Это магия без знака добра или зла.
Что есть добро?
Любой поступок влечет за собой последствия. И поступок, исполненный абсолютного добра для нас, часто обращается противоположной стороной для другого. Одному и тому же действию можно приписать и положительный знак, и отрицательный. Поступок, совершенный без знака, остается чистым, не оцененным поступком.
Магия кудзи-кири не имеет знака, так как использует энергию неживого, не имеющую значения для простых смертных. Многие люди пожмут плечами, услышав фразу «убить неживого». Для них эти слова не имеют не только знака, но и смысла.
Для них. Но не для мага.
Убивая неживого, маг получает многое — но и теряет невообразимо много. Мир мёртвых получает над ним власть, но и он может черпать оттуда силу, невообразимую для смертного. Если, конечно, сумеет правильно совершить Ритуал…
Дрожащие отблески пламени плясали на сколах камня, и казалось, будто черный кулак шевелится, примериваясь, как бы половчее нанести удар. Виктору почудилось, что лежащий справа от него меч тоже шевельнулся, словно боец, разминающийся перед поединком.
— Камень можно разбить на тысячи кусков, но его ками всё равно будет жить, как по-прежнему отражают этот мир осколки разбитого зеркала. Для неживого нет разницы, в каком виде он находится в нашем мире. Результата можно достичь лишь уничтожив его ками. Для этого нужно сделать следующее.

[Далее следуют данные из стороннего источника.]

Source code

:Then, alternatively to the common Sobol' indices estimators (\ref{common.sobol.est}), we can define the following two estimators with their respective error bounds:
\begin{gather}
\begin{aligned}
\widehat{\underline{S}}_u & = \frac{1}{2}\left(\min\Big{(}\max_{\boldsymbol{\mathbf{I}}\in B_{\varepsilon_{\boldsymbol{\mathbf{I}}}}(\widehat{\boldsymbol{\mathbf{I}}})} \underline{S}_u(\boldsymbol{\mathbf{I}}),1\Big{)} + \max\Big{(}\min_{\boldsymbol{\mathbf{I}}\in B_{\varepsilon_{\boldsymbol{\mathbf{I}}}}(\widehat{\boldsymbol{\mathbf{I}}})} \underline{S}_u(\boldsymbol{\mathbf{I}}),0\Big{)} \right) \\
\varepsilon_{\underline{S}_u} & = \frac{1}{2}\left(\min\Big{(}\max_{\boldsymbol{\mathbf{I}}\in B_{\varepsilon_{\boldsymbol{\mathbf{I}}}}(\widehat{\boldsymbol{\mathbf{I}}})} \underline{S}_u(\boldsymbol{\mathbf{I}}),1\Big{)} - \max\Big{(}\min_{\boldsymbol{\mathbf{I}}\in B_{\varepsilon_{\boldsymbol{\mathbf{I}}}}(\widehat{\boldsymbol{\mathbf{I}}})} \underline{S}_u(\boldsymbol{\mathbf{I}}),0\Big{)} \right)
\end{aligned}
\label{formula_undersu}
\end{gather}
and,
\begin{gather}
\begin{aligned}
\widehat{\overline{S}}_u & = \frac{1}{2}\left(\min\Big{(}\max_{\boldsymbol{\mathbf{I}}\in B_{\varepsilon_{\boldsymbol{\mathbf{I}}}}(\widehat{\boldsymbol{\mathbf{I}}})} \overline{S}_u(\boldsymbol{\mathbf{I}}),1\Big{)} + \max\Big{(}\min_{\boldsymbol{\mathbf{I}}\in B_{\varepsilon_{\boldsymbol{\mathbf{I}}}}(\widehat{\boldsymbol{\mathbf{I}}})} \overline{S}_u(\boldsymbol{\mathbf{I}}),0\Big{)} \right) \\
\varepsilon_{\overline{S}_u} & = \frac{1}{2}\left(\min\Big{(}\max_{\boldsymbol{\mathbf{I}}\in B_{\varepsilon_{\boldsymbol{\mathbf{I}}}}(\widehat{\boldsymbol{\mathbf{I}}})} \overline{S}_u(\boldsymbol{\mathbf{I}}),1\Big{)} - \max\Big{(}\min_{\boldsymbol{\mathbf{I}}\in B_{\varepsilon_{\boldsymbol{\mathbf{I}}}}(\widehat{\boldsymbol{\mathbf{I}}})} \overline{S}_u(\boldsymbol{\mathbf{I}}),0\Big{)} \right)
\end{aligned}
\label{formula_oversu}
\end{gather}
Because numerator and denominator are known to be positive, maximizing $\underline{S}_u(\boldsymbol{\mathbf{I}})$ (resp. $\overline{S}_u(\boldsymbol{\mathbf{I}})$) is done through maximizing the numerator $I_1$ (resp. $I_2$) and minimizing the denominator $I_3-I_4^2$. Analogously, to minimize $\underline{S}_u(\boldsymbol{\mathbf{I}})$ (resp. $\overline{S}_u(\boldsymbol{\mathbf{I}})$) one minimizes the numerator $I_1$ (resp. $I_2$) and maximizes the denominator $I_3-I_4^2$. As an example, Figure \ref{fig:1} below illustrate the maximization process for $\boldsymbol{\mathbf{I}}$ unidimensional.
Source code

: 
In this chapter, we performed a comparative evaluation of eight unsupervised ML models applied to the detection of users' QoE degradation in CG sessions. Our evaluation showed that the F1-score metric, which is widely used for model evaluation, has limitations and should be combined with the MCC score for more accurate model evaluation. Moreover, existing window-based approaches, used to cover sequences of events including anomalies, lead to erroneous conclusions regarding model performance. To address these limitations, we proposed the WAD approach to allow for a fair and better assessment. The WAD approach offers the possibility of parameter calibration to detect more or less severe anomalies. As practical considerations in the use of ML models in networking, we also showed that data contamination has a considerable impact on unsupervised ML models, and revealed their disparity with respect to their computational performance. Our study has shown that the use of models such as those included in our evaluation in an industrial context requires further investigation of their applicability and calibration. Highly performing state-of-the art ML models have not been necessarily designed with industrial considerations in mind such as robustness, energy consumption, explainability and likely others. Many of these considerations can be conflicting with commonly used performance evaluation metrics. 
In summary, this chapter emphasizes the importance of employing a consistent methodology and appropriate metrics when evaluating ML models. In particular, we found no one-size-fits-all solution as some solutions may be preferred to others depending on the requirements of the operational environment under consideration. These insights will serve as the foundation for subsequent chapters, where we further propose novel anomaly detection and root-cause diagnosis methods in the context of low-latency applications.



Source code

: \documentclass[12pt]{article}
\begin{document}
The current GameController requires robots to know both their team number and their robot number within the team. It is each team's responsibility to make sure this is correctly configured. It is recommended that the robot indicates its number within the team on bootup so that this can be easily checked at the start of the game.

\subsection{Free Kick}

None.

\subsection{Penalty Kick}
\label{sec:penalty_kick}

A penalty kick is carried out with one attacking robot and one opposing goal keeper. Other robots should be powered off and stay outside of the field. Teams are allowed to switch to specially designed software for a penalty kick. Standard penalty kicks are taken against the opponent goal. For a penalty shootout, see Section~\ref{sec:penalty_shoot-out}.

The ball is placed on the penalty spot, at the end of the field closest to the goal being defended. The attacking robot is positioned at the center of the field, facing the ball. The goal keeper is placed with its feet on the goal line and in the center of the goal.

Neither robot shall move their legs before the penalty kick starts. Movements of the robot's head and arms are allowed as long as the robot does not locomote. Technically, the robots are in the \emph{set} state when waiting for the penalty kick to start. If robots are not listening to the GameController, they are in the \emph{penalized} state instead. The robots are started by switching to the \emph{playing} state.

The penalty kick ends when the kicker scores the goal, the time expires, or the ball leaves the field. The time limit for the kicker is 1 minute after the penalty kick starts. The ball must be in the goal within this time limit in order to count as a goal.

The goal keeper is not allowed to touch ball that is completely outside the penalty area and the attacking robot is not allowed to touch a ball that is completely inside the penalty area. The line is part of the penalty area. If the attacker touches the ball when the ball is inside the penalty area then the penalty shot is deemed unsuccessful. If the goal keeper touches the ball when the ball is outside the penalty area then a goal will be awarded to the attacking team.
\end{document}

Закрой глаза. Скрести указательный и средний пальцы правой руки так, чтобы средний был сверху. Второй рукой мысленно собери из курильниц энергию огня и сожми ее в кулаке.
Виктор повиновался.
Жар внутри левого кулака возник почти сразу.
— Хорошо, — произнес сихан. — Теперь поднеси скрещенные пальцы к левому глазу. Сконцентрируйся. Вспомни все обиды, всю ненависть, которую только испытывал в своей жизни. Почувствуй, что мир ненавидит тебя, и возненавидь весь мир. Дай священной ярости древних воинов завладеть тобой…
Это была не его ненависть. Столько ненависти не может сгенерировать в себе человек.
Волна мрака, принадлежащая памяти предыдущих поколений, смыла в нем всё человеческое, оставив лишь звериное боевое беспамятство, благодаря которому когда-то в незапамятные времена выживали сильнейшие…
— Не упускай состояния ярости, — сквозь огненночерную пелену сказала Пустота голосом сихана. — Когда к тебе придут слова Ритуала — не противься им. С каждым словом ярость должна крепнуть в тебе. Не отводи скрещенных пальцев от уровня глаз и не разжимай кулака другой руки, пока не почувствуешь покалывания Энергии Смерти в кончиках пальцев…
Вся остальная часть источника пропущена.